Vibration Isolators
Aid Detection and Measurement of Gravitational Waves
Detecting and measuring gravitational waves requires extremely sensitive instrumentation. In the 1970s,
American physicist Rainer Weiss pioneered the concept of using lasers for
interferometric gravitational wave detection. Extensive research over the past
several decades has produced extremely advanced interferometric techniques,
providing a means to observe phenomena in the universe that previously could
not be studied otherwise.
"With laser interferometry we can retrieve
information from spaces in the universe that are otherwise not accessible, and
we can look back in time much further, said Dr. Harald Lück, Research
Group Leader for the Laser Interferometry and Gravitational Wave Astronomy
division of the Max Planck Institute in Gravitational Physics (alternately
known as the Albert Einstein Institute) in Hannover, Germany.
Together
with its UK colleagues, and Leibniz Universität Hannover, the Laser
Interferometry and Gravitational Wave Astronomy division of the Albert Einstein
Institute operates the gravitational-wave detector, GEO600. Funded by the Max
Planck Society, and the Science and Technology Facilities Council, GEO600 is a
ground-based interferometric gravitational wave detector located near Hannover,
Germany. The GEO600 project aims at the direct detection of gravitational waves
by means of a laser interferometer.
Scientists at GEO600 have pushed
research into interferometry related technologies to their limits, encompassing
laser stabilization, absorption-free optics, control engineering, vibration
damping, and data acquisition and processing.

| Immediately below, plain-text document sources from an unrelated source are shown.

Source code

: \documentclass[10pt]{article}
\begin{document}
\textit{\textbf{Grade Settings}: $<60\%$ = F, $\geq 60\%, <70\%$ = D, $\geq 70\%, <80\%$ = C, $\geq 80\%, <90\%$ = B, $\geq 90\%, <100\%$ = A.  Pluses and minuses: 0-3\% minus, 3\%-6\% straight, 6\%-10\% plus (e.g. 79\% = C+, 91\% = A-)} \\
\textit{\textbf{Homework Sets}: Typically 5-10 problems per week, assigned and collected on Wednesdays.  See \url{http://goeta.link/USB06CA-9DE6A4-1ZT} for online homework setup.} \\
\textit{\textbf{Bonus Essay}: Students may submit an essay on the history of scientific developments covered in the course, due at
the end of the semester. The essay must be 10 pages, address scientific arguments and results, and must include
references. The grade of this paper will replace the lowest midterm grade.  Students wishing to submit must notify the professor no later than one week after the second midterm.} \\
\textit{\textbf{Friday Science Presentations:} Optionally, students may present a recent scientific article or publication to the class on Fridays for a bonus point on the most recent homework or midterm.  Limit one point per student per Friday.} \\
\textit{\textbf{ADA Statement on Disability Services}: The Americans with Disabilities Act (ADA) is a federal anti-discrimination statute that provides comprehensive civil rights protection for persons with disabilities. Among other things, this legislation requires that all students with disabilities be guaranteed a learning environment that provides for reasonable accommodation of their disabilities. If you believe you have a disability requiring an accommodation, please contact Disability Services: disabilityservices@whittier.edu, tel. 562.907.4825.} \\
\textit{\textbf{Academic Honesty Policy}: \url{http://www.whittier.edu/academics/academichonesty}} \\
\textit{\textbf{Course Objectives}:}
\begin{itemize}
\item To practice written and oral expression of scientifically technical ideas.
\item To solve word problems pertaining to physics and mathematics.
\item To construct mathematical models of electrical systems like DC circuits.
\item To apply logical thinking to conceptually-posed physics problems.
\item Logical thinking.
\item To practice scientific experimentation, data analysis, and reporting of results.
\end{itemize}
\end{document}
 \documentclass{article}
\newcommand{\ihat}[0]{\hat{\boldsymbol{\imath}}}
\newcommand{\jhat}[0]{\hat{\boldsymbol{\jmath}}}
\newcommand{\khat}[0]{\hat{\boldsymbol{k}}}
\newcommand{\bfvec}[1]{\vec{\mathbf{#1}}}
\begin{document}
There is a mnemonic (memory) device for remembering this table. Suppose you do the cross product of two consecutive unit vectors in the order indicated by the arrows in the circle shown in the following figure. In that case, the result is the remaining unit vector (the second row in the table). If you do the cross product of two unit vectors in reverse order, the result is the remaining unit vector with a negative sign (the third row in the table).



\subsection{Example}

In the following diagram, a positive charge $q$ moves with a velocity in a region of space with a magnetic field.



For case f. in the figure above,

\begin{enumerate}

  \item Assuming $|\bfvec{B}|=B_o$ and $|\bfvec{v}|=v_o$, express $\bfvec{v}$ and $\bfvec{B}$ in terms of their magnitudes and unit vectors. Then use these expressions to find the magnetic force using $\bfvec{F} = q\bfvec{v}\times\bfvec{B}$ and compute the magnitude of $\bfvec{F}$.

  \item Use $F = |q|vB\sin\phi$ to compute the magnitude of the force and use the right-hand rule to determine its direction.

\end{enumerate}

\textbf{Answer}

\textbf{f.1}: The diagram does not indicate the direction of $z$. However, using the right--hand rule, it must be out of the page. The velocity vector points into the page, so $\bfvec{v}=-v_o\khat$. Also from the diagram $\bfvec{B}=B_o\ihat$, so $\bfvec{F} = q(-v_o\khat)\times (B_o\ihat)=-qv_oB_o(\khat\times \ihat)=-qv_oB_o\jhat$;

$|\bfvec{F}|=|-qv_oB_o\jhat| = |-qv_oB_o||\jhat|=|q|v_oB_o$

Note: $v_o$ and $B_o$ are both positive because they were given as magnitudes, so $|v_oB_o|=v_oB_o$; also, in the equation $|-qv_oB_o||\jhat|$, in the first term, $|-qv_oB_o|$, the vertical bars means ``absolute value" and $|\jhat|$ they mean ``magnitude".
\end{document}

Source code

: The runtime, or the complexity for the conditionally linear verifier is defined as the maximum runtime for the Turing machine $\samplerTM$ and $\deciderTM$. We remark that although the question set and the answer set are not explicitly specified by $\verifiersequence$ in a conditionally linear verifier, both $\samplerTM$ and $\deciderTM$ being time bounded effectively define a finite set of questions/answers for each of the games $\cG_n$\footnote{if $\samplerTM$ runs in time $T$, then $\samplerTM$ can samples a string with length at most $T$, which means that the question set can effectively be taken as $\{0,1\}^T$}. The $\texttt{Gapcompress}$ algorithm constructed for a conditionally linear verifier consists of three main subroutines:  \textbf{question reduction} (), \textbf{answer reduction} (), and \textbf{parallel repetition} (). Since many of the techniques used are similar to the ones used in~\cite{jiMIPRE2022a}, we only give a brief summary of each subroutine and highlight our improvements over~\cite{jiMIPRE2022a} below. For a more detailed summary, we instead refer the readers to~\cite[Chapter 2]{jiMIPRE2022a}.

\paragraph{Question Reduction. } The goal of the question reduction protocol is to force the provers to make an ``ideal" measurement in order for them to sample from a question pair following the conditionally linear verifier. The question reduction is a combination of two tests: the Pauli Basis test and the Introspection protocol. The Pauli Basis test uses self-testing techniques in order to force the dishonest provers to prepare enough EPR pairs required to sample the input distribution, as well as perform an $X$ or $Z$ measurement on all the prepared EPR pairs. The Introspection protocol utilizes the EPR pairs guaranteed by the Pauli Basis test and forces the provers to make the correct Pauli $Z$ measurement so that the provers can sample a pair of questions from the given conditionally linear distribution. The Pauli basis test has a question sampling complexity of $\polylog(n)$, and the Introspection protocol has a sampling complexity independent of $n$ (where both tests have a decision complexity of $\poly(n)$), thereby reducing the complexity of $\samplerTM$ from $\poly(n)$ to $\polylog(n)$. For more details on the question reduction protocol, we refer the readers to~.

Negative-Stiffness vibration isolation was developed
by Minus K Technology. These vibration isolators are compact, and do
not require electricity or compressed air which enables sensitive
instruments to be located wherever a production facility or laboratory needs to
be located. There are no motors, pumps or chambers, and no maintenance
because there is nothing to wear out. They operate purely in a passive
mechanical mode...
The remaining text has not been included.